**Brief**
Reproduce, with no changes, the line that contains "edit an existing pickup" and all the lines that come after it in the records.

-=-=-=-=-

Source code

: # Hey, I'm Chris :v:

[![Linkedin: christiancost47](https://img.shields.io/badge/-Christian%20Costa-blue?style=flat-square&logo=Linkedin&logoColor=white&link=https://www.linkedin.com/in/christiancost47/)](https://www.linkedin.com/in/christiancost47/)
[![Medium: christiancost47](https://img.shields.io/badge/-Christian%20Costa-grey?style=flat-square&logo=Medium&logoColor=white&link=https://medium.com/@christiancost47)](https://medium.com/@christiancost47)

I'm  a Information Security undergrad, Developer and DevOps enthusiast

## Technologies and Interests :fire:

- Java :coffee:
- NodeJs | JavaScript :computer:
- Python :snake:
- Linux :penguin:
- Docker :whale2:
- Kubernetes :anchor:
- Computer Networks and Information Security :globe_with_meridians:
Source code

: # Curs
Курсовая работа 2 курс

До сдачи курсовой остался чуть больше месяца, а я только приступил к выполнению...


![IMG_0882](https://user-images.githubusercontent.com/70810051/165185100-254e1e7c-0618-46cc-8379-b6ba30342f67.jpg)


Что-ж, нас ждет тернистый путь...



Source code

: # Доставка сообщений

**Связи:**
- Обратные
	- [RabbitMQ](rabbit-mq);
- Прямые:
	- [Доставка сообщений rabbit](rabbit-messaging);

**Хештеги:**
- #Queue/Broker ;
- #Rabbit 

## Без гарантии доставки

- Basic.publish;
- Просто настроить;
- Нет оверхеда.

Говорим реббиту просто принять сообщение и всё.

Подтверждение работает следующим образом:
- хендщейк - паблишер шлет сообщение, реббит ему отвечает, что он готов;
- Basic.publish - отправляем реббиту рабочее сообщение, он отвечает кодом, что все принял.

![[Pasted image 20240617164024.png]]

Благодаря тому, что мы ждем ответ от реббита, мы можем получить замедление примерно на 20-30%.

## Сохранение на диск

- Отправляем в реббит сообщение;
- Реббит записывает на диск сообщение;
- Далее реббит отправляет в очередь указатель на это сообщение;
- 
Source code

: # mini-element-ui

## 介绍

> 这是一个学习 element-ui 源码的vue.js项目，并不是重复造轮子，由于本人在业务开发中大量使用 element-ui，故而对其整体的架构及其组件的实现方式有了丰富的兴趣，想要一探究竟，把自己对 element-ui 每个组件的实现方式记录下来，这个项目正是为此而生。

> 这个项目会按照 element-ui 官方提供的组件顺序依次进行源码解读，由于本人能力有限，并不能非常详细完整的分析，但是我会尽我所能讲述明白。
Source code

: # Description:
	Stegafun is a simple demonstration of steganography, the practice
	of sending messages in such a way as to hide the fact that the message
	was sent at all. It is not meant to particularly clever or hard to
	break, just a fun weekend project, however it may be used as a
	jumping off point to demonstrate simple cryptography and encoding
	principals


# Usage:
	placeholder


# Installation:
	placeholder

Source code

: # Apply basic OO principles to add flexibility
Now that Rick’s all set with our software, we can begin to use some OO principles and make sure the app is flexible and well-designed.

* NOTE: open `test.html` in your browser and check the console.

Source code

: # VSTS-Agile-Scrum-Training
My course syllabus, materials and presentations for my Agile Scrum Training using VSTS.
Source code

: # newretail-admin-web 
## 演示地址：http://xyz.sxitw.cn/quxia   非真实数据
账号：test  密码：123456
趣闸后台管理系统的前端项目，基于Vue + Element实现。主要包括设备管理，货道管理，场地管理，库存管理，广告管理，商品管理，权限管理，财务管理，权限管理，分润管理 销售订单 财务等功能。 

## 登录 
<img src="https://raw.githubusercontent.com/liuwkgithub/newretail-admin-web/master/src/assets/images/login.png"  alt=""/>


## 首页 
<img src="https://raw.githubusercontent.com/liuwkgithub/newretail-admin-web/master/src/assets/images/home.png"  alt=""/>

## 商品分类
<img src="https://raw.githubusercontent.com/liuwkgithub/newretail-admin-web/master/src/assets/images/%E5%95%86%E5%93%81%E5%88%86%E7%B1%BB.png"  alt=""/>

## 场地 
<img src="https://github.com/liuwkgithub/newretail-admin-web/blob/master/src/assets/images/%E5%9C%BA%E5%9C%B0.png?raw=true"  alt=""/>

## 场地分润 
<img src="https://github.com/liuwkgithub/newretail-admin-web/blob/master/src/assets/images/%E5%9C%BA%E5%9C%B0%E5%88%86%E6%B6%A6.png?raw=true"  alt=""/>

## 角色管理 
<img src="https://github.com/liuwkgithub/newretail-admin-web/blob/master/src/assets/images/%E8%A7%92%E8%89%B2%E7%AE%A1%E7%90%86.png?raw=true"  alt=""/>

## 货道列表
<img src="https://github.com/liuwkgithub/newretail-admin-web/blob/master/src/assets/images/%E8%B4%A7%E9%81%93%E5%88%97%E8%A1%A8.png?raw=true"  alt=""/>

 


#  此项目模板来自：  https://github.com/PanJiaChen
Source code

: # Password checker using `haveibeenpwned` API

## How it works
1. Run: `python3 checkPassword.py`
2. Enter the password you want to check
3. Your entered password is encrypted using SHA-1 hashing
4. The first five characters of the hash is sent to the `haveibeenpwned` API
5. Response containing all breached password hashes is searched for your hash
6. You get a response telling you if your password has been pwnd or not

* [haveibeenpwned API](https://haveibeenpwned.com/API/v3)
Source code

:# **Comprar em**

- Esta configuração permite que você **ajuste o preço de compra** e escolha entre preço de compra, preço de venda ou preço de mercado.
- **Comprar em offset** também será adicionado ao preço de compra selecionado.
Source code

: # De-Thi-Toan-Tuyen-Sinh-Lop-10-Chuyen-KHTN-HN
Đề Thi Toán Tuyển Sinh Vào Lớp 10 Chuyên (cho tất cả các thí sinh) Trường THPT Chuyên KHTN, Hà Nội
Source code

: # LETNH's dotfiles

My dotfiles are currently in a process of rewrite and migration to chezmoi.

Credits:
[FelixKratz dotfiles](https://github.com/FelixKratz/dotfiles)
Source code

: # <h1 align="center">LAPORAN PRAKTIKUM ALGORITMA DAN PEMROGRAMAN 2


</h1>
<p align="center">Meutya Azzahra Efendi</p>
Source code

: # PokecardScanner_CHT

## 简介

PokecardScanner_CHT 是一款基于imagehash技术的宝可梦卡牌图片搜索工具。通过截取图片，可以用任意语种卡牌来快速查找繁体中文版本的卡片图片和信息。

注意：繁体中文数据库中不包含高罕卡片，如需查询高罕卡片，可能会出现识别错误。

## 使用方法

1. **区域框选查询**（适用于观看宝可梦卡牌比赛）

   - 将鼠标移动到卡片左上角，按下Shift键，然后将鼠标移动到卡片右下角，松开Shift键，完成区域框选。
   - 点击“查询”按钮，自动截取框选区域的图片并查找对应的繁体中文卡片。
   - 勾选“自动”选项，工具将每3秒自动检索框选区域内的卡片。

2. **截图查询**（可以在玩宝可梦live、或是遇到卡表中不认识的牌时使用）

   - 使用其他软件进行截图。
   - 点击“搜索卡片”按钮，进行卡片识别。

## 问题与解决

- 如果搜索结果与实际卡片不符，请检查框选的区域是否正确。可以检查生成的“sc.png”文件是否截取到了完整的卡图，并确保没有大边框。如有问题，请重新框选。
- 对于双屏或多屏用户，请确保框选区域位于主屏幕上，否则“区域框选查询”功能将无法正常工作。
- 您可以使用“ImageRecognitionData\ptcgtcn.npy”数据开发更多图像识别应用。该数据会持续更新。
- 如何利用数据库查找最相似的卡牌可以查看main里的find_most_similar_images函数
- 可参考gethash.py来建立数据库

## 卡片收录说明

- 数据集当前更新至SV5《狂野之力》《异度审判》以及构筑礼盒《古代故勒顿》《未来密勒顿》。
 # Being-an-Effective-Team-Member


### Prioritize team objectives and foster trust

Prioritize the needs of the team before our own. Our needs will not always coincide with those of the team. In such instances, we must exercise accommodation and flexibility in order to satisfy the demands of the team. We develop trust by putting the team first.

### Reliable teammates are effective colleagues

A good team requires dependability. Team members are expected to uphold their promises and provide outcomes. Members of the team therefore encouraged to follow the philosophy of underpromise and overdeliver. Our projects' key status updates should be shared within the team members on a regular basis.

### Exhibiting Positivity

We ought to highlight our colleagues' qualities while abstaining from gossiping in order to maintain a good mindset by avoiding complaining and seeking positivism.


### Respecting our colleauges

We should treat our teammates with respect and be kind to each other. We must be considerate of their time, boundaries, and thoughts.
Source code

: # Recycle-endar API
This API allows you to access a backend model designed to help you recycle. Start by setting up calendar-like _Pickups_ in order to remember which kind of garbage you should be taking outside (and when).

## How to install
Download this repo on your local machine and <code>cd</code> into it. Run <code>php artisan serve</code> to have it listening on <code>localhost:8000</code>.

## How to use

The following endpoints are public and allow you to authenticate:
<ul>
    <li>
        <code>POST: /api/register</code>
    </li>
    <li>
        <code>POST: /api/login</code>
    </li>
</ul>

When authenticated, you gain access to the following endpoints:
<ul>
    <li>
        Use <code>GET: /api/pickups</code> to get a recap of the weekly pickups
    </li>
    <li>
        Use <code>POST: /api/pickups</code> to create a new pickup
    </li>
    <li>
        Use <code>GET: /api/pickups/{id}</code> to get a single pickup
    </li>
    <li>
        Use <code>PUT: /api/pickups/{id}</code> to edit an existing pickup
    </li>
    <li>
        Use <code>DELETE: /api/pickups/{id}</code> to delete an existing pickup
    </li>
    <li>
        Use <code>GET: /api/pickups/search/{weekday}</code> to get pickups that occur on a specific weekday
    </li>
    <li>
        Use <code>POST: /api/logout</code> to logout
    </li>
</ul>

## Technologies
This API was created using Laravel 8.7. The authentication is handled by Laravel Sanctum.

-=-=-=-=-

**Answer to this task**
        Use <code>PUT: /api/pickups/{id}</code> to edit an existing pickup
    </li>
    <li>
        Use <code>DELETE: /api/pickups/{id}</code> to delete an existing pickup
    </li>
    <li>
        Use <code>GET: /api/pickups/search/{weekday}</code> to get pickups that occur on a specific weekday
    </li>
    <li>
        Use <code>POST: /api/logout</code> to logout
    </li>
</ul>

## Technologies
This API was created using Laravel 8.7. The authentication is handled by Laravel Sanctum.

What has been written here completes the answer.